Stored data
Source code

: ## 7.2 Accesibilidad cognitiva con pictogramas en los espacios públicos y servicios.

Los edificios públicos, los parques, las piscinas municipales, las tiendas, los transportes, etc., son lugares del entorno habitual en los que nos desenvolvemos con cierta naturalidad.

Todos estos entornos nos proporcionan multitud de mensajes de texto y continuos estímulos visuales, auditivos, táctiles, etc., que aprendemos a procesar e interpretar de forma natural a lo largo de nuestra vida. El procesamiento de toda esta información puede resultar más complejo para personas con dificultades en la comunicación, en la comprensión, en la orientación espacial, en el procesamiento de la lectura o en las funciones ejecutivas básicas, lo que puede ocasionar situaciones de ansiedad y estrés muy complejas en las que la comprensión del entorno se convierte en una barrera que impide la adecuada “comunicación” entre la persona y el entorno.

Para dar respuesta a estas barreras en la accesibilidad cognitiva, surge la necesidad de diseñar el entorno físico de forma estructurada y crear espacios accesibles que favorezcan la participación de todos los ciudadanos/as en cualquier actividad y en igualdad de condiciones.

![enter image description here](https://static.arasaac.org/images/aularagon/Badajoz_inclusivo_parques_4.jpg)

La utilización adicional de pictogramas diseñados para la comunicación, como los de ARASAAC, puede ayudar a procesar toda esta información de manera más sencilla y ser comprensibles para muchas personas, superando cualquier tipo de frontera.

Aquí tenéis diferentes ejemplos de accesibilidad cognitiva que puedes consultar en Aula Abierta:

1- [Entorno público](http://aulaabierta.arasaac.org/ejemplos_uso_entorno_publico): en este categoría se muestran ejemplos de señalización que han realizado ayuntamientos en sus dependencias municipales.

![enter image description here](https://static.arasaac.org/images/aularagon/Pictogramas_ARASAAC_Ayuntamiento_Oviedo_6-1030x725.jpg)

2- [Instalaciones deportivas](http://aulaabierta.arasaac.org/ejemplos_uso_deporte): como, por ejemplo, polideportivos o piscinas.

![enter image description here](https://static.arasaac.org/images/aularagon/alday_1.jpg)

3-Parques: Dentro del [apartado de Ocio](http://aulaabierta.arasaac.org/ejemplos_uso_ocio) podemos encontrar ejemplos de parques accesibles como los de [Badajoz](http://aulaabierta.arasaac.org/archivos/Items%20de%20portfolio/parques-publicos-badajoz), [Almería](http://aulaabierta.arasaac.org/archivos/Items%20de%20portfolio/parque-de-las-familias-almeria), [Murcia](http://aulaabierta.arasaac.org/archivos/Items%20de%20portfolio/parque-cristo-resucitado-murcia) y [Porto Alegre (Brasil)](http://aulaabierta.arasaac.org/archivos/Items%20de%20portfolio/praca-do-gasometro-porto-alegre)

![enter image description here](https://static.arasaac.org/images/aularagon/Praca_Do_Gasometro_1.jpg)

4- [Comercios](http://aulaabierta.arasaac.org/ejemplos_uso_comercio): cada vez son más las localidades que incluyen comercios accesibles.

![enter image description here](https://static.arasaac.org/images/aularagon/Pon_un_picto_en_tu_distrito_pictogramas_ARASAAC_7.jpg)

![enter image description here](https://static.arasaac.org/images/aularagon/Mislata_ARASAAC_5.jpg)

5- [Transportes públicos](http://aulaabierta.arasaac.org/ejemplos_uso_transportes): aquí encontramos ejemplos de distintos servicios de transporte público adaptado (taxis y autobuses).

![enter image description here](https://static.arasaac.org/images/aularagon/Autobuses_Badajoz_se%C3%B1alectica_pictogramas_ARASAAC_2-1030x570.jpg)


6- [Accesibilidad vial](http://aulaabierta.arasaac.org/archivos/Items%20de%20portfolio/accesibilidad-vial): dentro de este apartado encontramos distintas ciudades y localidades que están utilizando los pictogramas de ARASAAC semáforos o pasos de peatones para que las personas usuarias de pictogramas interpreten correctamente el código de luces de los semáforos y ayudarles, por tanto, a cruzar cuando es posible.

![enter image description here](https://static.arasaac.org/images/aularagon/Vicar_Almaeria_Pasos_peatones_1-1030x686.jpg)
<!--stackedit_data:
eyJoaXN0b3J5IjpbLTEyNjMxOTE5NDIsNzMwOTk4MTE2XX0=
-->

Directions for this task — Nothing is wanted except the number of lines in the entries above that include the word "piscinas".

Response to this exercise — 2